BEND, Ore. - (Updated to add terms of community service, still on paid leave)
Deschutes County District Attorney John Hummel said Friday he's dropped a harassment charge filed against an off-duty Deschutes County sheriff's deputy who grabbed and bruised a woman's arm after a fender-bender parking lot crash on Christmas Eve.
Hummel said the charge was dismissed based on Bradley Wright's entry into and completion of his office's early disposition program.
Wright had been charged with one count of harassment based on the allegation that on Dec. 24, Wright, 40, unlawfully grabbed the arm of the 67-year old woman driving a car he struck in the parking lot of Fred Meyer on South Highway 97.
Wright was accused of grabbing and bruising the woman's arm "without provocation" after both drivers got out of their cars to talk and assess the damage.
Hummel said the early disposition program is available to suspects with no significant criminal history who are charged with certain misdemeanor offenses.
"The purpose of the program is to hold offenders accountable for their crimes, ensure prompt resolution of criminal matters, protect the rights of the public and the offender, and maximize the use of community resources to provide alternative sanctions to criminal behavior in an effort to reduce costs to the criminal justice system," Hummel said in a news release..
Wright entered into the program at his first court appearance and quickly completed the community service that was required of him, the DA said. He told NewsChannel 21 Wright spent eight hours shoveling snow to fulfill his community service
Sheriff Shane Nelson said Wright remains on paid administrative leave, pending the outcome of an internal investigation.

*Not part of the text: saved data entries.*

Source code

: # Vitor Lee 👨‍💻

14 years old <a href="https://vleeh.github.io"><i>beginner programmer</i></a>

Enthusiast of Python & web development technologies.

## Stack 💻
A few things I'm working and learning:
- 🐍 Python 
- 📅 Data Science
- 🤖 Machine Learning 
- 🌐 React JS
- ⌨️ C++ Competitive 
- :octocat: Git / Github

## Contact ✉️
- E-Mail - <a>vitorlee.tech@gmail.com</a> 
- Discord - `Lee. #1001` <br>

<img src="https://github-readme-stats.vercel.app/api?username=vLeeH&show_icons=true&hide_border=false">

Hummel had earlier said Wright's position playing no role in the charging decision. He said the same Friday about his decision to drop the harassment charge.
"The fact Wright is a Deschutes County sheriff’s deputy had no bearing on the resolution of this case,” Hummel said
“Mr. Wright was offered the option to enter into the early disposition program. just like any defendant would have been," he said. "Police officers should not be treated better than other defendants, nor should they be treated worse.”